WHAT NEEDS TO BE DONE: Your response should consist solely of the lines from the one containing "Typically, you will" through the final line of the entries, repeated exactly.
<<<<
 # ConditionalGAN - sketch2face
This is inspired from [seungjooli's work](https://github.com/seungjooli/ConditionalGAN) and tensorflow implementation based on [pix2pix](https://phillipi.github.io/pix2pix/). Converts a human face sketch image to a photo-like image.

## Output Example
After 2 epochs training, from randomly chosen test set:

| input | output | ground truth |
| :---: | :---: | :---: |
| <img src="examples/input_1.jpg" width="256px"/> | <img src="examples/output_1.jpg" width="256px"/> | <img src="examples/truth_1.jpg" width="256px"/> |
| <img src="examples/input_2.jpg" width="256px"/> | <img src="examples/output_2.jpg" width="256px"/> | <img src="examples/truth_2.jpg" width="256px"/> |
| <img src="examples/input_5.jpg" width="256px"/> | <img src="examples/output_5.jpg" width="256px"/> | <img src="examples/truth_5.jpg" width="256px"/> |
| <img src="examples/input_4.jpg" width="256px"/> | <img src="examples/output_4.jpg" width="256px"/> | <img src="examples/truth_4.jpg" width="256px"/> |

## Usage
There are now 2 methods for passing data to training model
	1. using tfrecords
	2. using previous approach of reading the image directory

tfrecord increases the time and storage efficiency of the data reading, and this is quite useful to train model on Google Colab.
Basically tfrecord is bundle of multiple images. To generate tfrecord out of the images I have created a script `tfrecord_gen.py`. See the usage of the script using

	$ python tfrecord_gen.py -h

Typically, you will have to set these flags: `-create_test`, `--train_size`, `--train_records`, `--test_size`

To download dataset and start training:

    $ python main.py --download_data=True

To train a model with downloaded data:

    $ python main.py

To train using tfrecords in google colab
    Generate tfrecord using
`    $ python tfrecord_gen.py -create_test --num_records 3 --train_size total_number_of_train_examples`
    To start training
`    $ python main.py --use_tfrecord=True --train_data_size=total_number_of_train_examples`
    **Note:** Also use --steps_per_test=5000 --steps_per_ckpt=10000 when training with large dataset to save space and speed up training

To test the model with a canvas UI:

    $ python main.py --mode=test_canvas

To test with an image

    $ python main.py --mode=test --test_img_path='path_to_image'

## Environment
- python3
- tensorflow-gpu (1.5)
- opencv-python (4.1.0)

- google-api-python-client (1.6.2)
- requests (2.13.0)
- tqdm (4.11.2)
>>>>
REPLY:
Typically, you will have to set these flags: `-create_test`, `--train_size`, `--train_records`, `--test_size`

To download dataset and start training:

    $ python main.py --download_data=True

To train a model with downloaded data:

    $ python main.py

To train using tfrecords in google colab
    Generate tfrecord using
`    $ python tfrecord_gen.py -create_test --num_records 3 --train_size total_number_of_train_examples`
    To start training
`    $ python main.py --use_tfrecord=True --train_data_size=total_number_of_train_examples`
    **Note:** Also use --steps_per_test=5000 --steps_per_ckpt=10000 when training with large dataset to save space and speed up training

To test the model with a canvas UI:

    $ python main.py --mode=test_canvas

To test with an image

    $ python main.py --mode=test --test_img_path='path_to_image'

## Environment
- python3
- tensorflow-gpu (1.5)
- opencv-python (4.1.0)

- google-api-python-client (1.6.2)
- requests (2.13.0)
- tqdm (4.11.2)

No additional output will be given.